[mpich-devel] MPICH with SYCL on Aurora
Wozniak, Justin M.
woz at anl.gov
Thu Apr 2 10:32:59 CDT 2026
That makes it run but is about 6x slower when running with 2 processes. Is there something else I can check? I get:
# --with-device=ch4:ofi
# *** Device Configuration
# *** --------------------
# *** device : ch4:ofi
# *** ipc feature : xpmem gpudirect
# *** gpu support : ZE
Note that I do not need any network support, as I am using this MPICH for node-local communication only. So I also do not need integrated process launch features.
--
Justin M Wozniak
________________________________
From: Raffenetti, Ken <raffenet at anl.gov>
Sent: Wednesday, April 1, 2026 9:10
To: Wozniak, Justin M. <woz at anl.gov>; devel at mpich.org <devel at mpich.org>; Harms, Kevin <harms at alcf.anl.gov>
Subject: Re: MPICH with SYCL on Aurora
If building with Intel GPU support on Aurora, you should have --with-ze and --enable-ze-native=pvc in the configuration line.

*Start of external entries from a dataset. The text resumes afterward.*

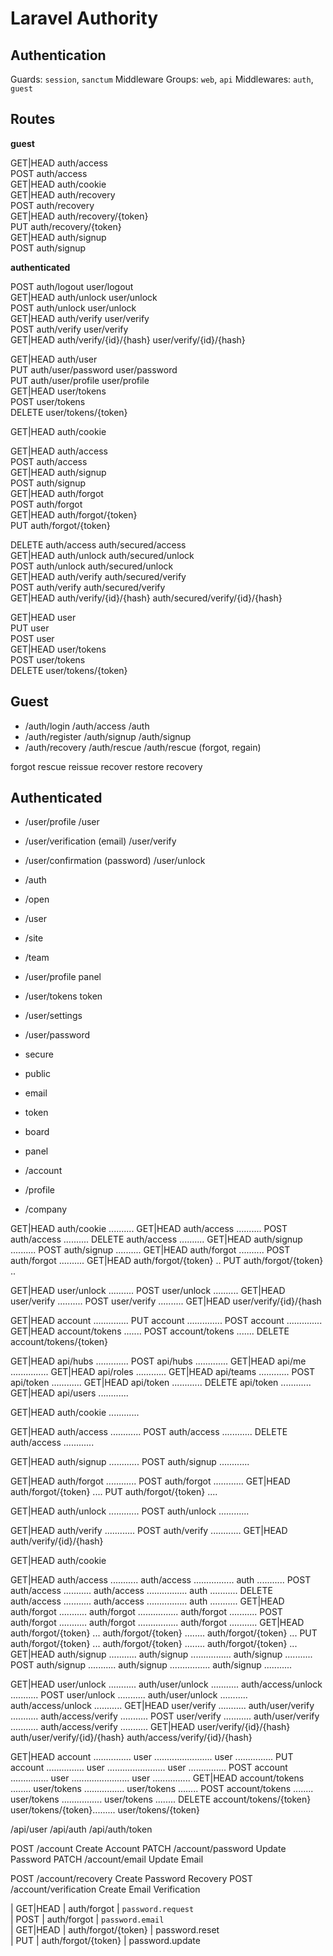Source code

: # Laravel Authority

## Authentication

Guards: `session`, `sanctum`
Middleware Groups: `web`, `api`
Middlewares: `auth`, `guest`

## Routes

**guest**

GET|HEAD  auth/access                   
POST      auth/access                   
GET|HEAD  auth/cookie                   
GET|HEAD  auth/recovery                 
POST      auth/recovery                 
GET|HEAD  auth/recovery/{token}         
PUT       auth/recovery/{token}         
GET|HEAD  auth/signup                   
POST      auth/signup                   

**authenticated**

POST      auth/logout                   user/logout                   
GET|HEAD  auth/unlock                   user/unlock                   
POST      auth/unlock                   user/unlock                   
GET|HEAD  auth/verify                   user/verify                   
POST      auth/verify                   user/verify                   
GET|HEAD  auth/verify/{id}/{hash}       user/verify/{id}/{hash}       

GET|HEAD  auth/user                     
PUT       auth/user/password            user/password            
PUT       auth/user/profile             user/profile             
GET|HEAD  user/tokens                   
POST      user/tokens                   
DELETE    user/tokens/{token}           







GET|HEAD   auth/cookie            

<!-- guest:session -->
GET|HEAD   auth/access            
POST       auth/access            
GET|HEAD   auth/signup            
POST       auth/signup            
GET|HEAD   auth/forgot            
POST       auth/forgot            
GET|HEAD   auth/forgot/{token}    
PUT        auth/forgot/{token}    

<!-- auth:session -->
DELETE     auth/access               auth/secured/access            
GET|HEAD   auth/unlock               auth/secured/unlock            
POST       auth/unlock               auth/secured/unlock            
GET|HEAD   auth/verify               auth/secured/verify            
POST       auth/verify               auth/secured/verify            
GET|HEAD   auth/verify/{id}/{hash}   auth/secured/verify/{id}/{hash}

GET|HEAD   user                   
PUT        user                   
POST       user                   
GET|HEAD   user/tokens            
POST       user/tokens            
DELETE     user/tokens/{token}    

## Guest

- /auth/login                       /auth/access            /auth
- /auth/register                    /auth/signup            /auth/signup
- /auth/recovery                    /auth/rescue            /auth/rescue    (forgot, regain)

forgot
rescue
reissue
recover
restore
recovery

## Authenticated

- /user/profile                     /user
- /user/verification (email)        /user/verify
- /user/confirmation (password)     /user/unlock

- /auth
- /open
- /user
- /site
- /team

- /user/profile                 panel
- /user/tokens                  token

- /user/settings
- /user/password

- secure
- public

- email
- token
- board
- panel

- /account
- /profile
- /company

GET|HEAD  auth/cookie ..........
GET|HEAD  auth/access ..........
POST      auth/access ..........
DELETE    auth/access ..........
GET|HEAD  auth/signup ..........
POST      auth/signup ..........
GET|HEAD  auth/forgot ..........
POST      auth/forgot ..........
GET|HEAD  auth/forgot/{token} ..
PUT       auth/forgot/{token} ..

GET|HEAD  user/unlock ..........
POST      user/unlock ..........
GET|HEAD  user/verify ..........
POST      user/verify ..........
GET|HEAD  user/verify/{id}/{hash

GET|HEAD  account ..............
PUT       account ..............
POST      account ..............
GET|HEAD  account/tokens .......
POST      account/tokens .......
DELETE    account/tokens/{token}

GET|HEAD  api/hubs .............
POST      api/hubs .............
GET|HEAD  api/me ...............
GET|HEAD  api/roles ............
GET|HEAD  api/teams ............
POST      api/token ............
GET|HEAD  api/token ............
DELETE    api/token ............
GET|HEAD  api/users ............



GET|HEAD  auth/cookie ............

GET|HEAD  auth/access ............
POST      auth/access ............
DELETE    auth/access ............

GET|HEAD  auth/signup ............
POST      auth/signup ............

GET|HEAD  auth/forgot ............
POST      auth/forgot ............
GET|HEAD  auth/forgot/{token} ....
PUT       auth/forgot/{token} ....

GET|HEAD  auth/unlock ............
POST      auth/unlock ............

GET|HEAD  auth/verify ............
POST      auth/verify ............
GET|HEAD  auth/verify/{id}/{hash} 



GET|HEAD    auth/cookie

GET|HEAD    auth/access ...........  auth/access ................  auth ...........
POST        auth/access ...........  auth/access ................  auth ...........
DELETE      auth/access ...........  auth/access ................  auth ...........
GET|HEAD    auth/forgot ...........  auth/forgot ................  auth/forgot ...........
POST        auth/forgot ...........  auth/forgot ................  auth/forgot ...........
GET|HEAD    auth/forgot/{token} ...  auth/forgot/{token} ........  auth/forgot/{token} ...
PUT         auth/forgot/{token} ...  auth/forgot/{token} ........  auth/forgot/{token} ...
GET|HEAD    auth/signup ...........  auth/signup ................  auth/signup ...........
POST        auth/signup ...........  auth/signup ................  auth/signup ...........

GET|HEAD    user/unlock ...........  auth/user/unlock ...........  auth/access/unlock ...........
POST        user/unlock ...........  auth/user/unlock ...........  auth/access/unlock ...........
GET|HEAD    user/verify ...........  auth/user/verify ...........  auth/access/verify ...........
POST        user/verify ...........  auth/user/verify ...........  auth/access/verify ...........
GET|HEAD    user/verify/{id}/{hash}  auth/user/verify/{id}/{hash}  auth/access/verify/{id}/{hash}

GET|HEAD    account ...............  user .......................  user ...............
PUT         account ...............  user .......................  user ...............
POST        account ...............  user .......................  user ...............
GET|HEAD    account/tokens ........  user/tokens ................  user/tokens ........
POST        account/tokens ........  user/tokens ................  user/tokens ........
DELETE      account/tokens/{token}   user/tokens/{token}.........  user/tokens/{token} 


/api/user
/api/auth
/api/auth/token

POST   /account                 Create Account
PATCH  /account/password        Update Password
PATCH  /account/email           Update Email

POST   /account/recovery        Create Password Recovery
POST   /account/verification    Create Email Verification


| GET|HEAD | auth/forgot              | `password.request`    
| POST     | auth/forgot              | `password.email`        
| GET|HEAD | auth/forgot/{token}      | password.reset        
| PUT      | auth/forgot/{token}      | password.update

See https://urldefense.us/v3/__https://github.com/pmodels/mpich/wiki/Using-MPICH-on-Aurora*40ALCF__;JQ!!G_uCfscf7eWS!ZbF1GkbVic3jSWNF1rfFK0vKkU3Z_GbbJyanm_gmbwPRLaI4DSttTkl-g5DZZZby8-LBiGn0$ for more details.
Ken
From: Wozniak, Justin M. <woz at anl.gov>
Date: Tuesday, March 31, 2026 at 4:28 PM
To: Raffenetti, Ken <raffenet at anl.gov>, devel at mpich.org <devel at mpich.org>, Harms, Kevin <harms at alcf.anl.gov>
Subject: Re: MPICH with SYCL on Aurora
I should have mentioned- I configured with --with-ze=no to avoid this build-time error:
CC src/backend/ze/pup/yaksuri_zei_get_ptr_attr.lo
OCLOC (spirv) src/backend/ze/pup/yaksuri_zei_pup_char.cl
Could not determine device target: skl.
Error: Cannot get HW Info for device skl.

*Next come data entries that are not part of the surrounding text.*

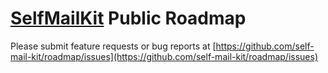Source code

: # [SelfMailKit](https://selfmailkit.com) Public Roadmap

Please submit feature requests or bug reports at [https://github.com/self-mail-kit/roadmap/issues](https://github.com/self-mail-kit/roadmap/issues)
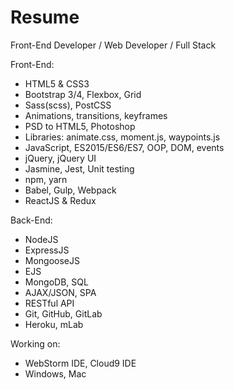# Resume

Front-End Developer / Web Developer / Full Stack

Front-End:
- HTML5 & CSS3
- Bootstrap 3/4, Flexbox, Grid
- Sass(scss), PostCSS
- Animations, transitions, keyframes
- PSD to HTML5, Photoshop
- Libraries: animate.css, moment.js, waypoints.js
- JavaScript, ES2015/ES6/ES7, OOP, DOM, events
- jQuery, jQuery UI
- Jasmine, Jest, Unit testing
- npm, yarn 
- Babel, Gulp, Webpack
- ReactJS & Redux

Back-End:
- NodeJS
- ExpressJS
- MongooseJS
- EJS
- MongoDB, SQL
- AJAX/JSON, SPA
- RESTful API
- Git, GitHub, GitLab
- Heroku, mLab

Working on:
- WebStorm IDE, Cloud9 IDE
- Windows, Mac
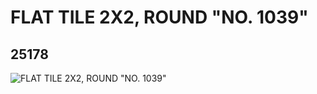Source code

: # FLAT TILE 2X2, ROUND "NO. 1039"
## 25178
![FLAT TILE 2X2, ROUND "NO. 1039"](https://lc-www-live-s.legocdn.com/media/bricks/5/2/6138043.jpg)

Invalid device error, trying to fallback to former ocloc libocloc_legacy1.so
Couldn't load former ocloc libocloc_legacy1.so
Command was: ocloc compile -file src/backend/ze/pup/yaksuri_zei_pup_char.cl -device skl -spv_only -out_dir src/backend/ze/pup -output_no_suffix -q -options "-I ./src/backend/ze/include -cl-std=CL2.0"

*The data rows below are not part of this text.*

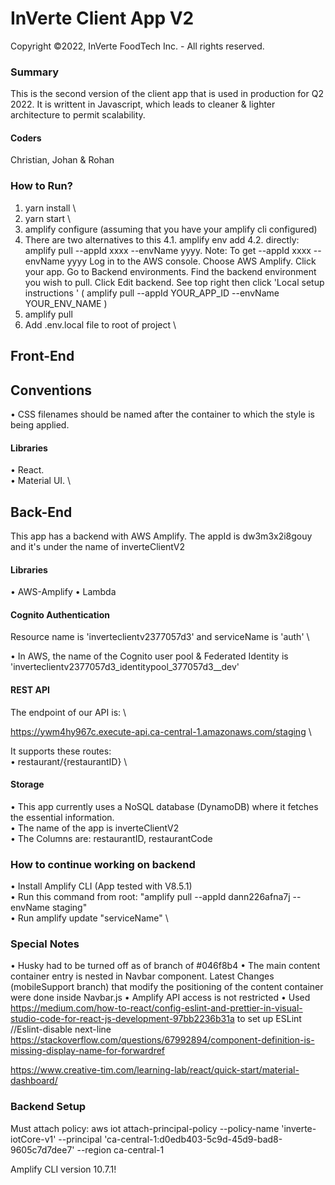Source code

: # InVerte Client App V2

Copyright ©2022, InVerte FoodTech Inc. - All rights reserved.

### Summary

This is the second version of the client app that is used in production for Q2 2022.
It is writtent in Javascript, which leads to cleaner & lighter architecture to permit scalability.

#### Coders

Christian, Johan & Rohan

### How to Run?

1. yarn install \
2. yarn start \
3. amplify configure (assuming that you have your amplify cli configured)
4. There are two alternatives to this
   4.1. amplify env add
   4.2. directly: amplify pull --appId xxxx --envName yyyy.
   Note: To get --appId xxxx --envName yyyy Log in to the AWS console. Choose AWS Amplify. Click your app. Go to Backend environments. Find the backend environment you wish to pull. Click Edit backend. See top right then click 'Local setup instructions ' ( amplify pull --appId YOUR_APP_ID --envName YOUR_ENV_NAME )
5. amplify pull
6. Add .env.local file to root of project \

## Front-End

## Conventions

• CSS filenames should be named after the container to which the style is being applied.

#### Libraries

• React. \
• Material UI. \

## Back-End

This app has a backend with AWS Amplify. The appId is dw3m3x2i8gouy and it's under the name of inverteClientV2

#### Libraries

• AWS-Amplify
• Lambda

#### Cognito Authentication

Resource name is 'inverteclientv2377057d3' and serviceName is 'auth' \

• In AWS, the name of the Cognito user pool & Federated Identity is 'inverteclientv2377057d3_identitypool_377057d3\_\_dev'

#### REST API

The endpoint of our API is: \

https://ywm4hy967c.execute-api.ca-central-1.amazonaws.com/staging \

It supports these routes: \
• restaurant/{restaurantID} \

#### Storage

• This app currently uses a NoSQL database (DynamoDB) where it fetches the essential information. \
• The name of the app is inverteClientV2 \
• The Columns are: restaurantID, restaurantCode

### How to continue working on backend

• Install Amplify CLI (App tested with V8.5.1) \
• Run this command from root: "amplify pull --appId dann226afna7j --envName staging" \
• Run amplify update "serviceName" \

### Special Notes

• Husky had to be turned off as of branch of #046f8b4
• The main content container entry is nested in Navbar component. Latest Changes (mobileSupport branch) that modify the positioning of the content container were done inside Navbar.js
• Amplify API access is not restricted
• Used https://medium.com/how-to-react/config-eslint-and-prettier-in-visual-studio-code-for-react-js-development-97bb2236b31a to set up ESLint
//Eslint-disable next-line
https://stackoverflow.com/questions/67992894/component-definition-is-missing-display-name-for-forwardref

https://www.creative-tim.com/learning-lab/react/quick-start/material-dashboard/

### Backend Setup

Must attach policy:
aws iot attach-principal-policy --policy-name 'inverte-iotCore-v1' --principal 'ca-central-1:d0edb403-5c9d-45d9-bad8-9605c7d7dee7' --region ca-central-1

Amplify CLI version 10.7.1!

make[2]: *** [Makefile:13671: src/backend/ze/pup/yaksuri_zei_pup_char.c] Error 223
make[2]: Leaving directory '/tmp/wozniak/mpich-5.0.0rc3-ze/src/mpi/datatype/typerep/yaksa'
Maybe this is the main thing I need to address? Do I just need to force the ocloc device for Aurora?
--
Justin M Wozniak
________________________________
From: Wozniak, Justin M. via devel <devel at mpich.org>
Sent: Tuesday, March 31, 2026 12:02
To: Raffenetti, Ken <raffenet at anl.gov>; devel at mpich.org <devel at mpich.org>; Harms, Kevin <harms at alcf.anl.gov>
Cc: Wozniak, Justin M. <woz at anl.gov>
Subject: Re: [mpich-devel] MPICH with SYCL on Aurora
This is mpich-5.0.0rc3 , I will try that, thanks.
--
Justin M Wozniak
________________________________
From: Raffenetti, Ken <raffenet at anl.gov>
Sent: Tuesday, March 31, 2026 11:30
To: devel at mpich.org <devel at mpich.org>; Harms, Kevin <harms at alcf.anl.gov>
Cc: Wozniak, Justin M. <woz at anl.gov>
Subject: Re: MPICH with SYCL on Aurora
Which version of MPI is this? This might be a known issue in CMA support (fixed here https://urldefense.us/v3/__https://github.com/pmodels/mpich/pull/7743__;!!G_uCfscf7eWS!ZbF1GkbVic3jSWNF1rfFK0vKkU3Z_GbbJyanm_gmbwPRLaI4DSttTkl-g5DZZZby88Njv_02$ <https://urldefense.us/v3/__https://github.com/pmodels/mpich/pull/7743__;!!G_uCfscf7eWS!cUiPT3Nmpearus7dfptbS5Cz3Q8WaE29of-5eDNCJqQMBj0uuKoeZlwEDkmOTVRQzaomHJtR$>). You can try disabling CMA with MPIR_CVAR_CH4_CMA_ENABLE=0 to avoid that path or pull in the fix to your copy and rebuild.
Ken
From: Wozniak, Justin M. via devel <devel at mpich.org>
Date: Tuesday, March 31, 2026 at 11:27 AM
To: Harms, Kevin <harms at alcf.anl.gov>, devel at mpich.org <devel at mpich.org>
Cc: Wozniak, Justin M. <woz at anl.gov>
Subject: Re: [mpich-devel] MPICH with SYCL on Aurora
With MPIR_CVAR_REQUEST_ERR_FATAL=1 in a 2-process run, this looks like:
Abort(270742287) on node 0: Fatal error in internal_Waitall: Other MPI error, error stack:
internal_Waitall(126)..: MPI_Waitall(count=1, array_of_requests=0x797cdb0, array_of_statuses=0x7ca3fb0) failed
MPIR_Waitall(916)......:
MPIDI_IPC_rndv_cb(172).:
MPIDI_CMA_copy_data(54):
copy_iovs(202).........: process_vm_readv failed (errno 14)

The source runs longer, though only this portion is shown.